[R-sig-dyn-mod] metapopulation SIR model
Thomas Petzoldt
Thomas.Petzoldt at tu-dresden.de
Fri Apr 19 17:30:37 CEST 2013
On 19.04.2013 16:42, vincent laperriere wrote:
> dear list,
> sorry to come again with my metapopulation simulation problem, using
> DeSolve package.
>
> I seek to add migration terms to an ODE system describing the dynamics
> of a SIR epidemic into n subpopulations, how should I proceed?
> Migration terms involve migrations rates as defined by a n*n matrix.
>
>
> Frow your answer to my previous post below are the commands of the model
> without migration terms.
>
> Should I rewrite it completely in a matrix formulation to integrate
> migration terms?
>
> Should it look something like that or am I on the wrong way?
> This is inspired from LVmod2D (Karline Soetaert, Thomas Petzoldt, R.

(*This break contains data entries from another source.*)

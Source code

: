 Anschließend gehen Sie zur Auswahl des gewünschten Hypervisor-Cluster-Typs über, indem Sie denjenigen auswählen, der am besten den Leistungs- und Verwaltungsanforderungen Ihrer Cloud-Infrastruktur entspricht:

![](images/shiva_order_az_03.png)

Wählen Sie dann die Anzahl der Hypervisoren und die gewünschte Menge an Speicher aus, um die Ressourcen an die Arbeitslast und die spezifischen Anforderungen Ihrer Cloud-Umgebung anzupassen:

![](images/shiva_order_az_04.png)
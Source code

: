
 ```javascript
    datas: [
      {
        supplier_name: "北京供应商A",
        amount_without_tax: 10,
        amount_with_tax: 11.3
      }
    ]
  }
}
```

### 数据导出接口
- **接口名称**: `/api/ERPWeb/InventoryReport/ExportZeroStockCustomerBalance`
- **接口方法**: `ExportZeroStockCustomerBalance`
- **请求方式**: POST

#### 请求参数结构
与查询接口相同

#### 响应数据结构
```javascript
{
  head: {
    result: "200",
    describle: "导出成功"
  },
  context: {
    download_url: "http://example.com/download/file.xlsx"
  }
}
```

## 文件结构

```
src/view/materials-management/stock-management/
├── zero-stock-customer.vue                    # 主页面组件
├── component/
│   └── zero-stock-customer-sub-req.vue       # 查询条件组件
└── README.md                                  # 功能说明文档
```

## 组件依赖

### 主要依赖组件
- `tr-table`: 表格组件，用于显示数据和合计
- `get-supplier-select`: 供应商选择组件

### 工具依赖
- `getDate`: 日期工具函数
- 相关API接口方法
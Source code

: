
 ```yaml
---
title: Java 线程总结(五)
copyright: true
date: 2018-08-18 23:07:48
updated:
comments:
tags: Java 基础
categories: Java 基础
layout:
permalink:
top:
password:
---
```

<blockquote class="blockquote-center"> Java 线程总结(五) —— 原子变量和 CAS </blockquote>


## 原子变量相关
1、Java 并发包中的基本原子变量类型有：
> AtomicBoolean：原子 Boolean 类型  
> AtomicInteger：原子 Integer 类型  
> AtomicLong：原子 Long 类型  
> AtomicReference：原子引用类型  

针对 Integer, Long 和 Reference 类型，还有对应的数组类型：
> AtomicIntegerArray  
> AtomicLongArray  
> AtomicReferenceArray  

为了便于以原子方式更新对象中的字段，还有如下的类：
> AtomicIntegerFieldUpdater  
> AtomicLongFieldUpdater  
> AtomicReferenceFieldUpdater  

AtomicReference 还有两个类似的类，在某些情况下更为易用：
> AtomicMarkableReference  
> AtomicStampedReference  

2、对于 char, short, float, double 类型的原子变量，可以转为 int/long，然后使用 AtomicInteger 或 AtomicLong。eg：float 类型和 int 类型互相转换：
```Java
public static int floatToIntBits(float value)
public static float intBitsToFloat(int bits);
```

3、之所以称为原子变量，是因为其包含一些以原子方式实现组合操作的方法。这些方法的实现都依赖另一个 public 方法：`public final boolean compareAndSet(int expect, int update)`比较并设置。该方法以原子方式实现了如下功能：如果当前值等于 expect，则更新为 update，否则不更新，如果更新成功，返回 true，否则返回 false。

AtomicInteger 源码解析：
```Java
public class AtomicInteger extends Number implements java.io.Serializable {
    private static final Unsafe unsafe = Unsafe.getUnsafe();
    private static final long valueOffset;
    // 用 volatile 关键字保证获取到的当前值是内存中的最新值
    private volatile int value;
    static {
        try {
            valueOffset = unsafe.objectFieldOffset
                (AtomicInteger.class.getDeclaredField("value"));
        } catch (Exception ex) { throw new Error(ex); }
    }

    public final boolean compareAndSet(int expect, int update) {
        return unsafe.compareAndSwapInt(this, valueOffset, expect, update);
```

> Woodrow Setzer,Package deSolve: Solving Dierential Equations in R:
> Package deSolve, Journal of Statistical Software, February 2010, Volume
> 33, Issue 9).
>
Yes, this example can be a good starting point, because L&V and SIR are
quite similar, but you can also use the example below that we used as an
example in a talk about deSolve last year. The example uses an
additional package ReacTran for transport, but you can do this also
without this package (just ask).
Please note: these examples below describe populations on a grid, but
for modelling connected but distinct sub-populations, I would use a
spatially implicit approach.
Hope it helps
Thomas P.
### A simple SIR 2D model ####################################
library(deSolve)
library(ReacTran)
## The model equations
SIR2D <- function (t, y, parms) {
S <- matrix(y[1:N^2], N, N)
I <- matrix(y[N^2 + 1:N^2], N, N)
R <- matrix(y[2*(N^2) + 1:N^2], N, N)
infect <- beta * I * S
recovr <- nu * I
dS <- -infect
dI <- infect - recovr + tran.2D(I, dx = dx, dy = dy, D.x = D, D.y =
D)$dC
dR <- recovr
list(c(dS, dI, dR))
}
## grid
N <- 81
zero <- rep(0, N)
ndx <- 1:N^2
dx <- 10/N
dy <- 10/N
## model parameters
D <- 1e-3
S0 <- 100
I0 <- 1
R0 <- 0.0
beta <- 0.001
nu <- 0.02
# initial conditions
S <- matrix(nrow = N, ncol = N, data = S0)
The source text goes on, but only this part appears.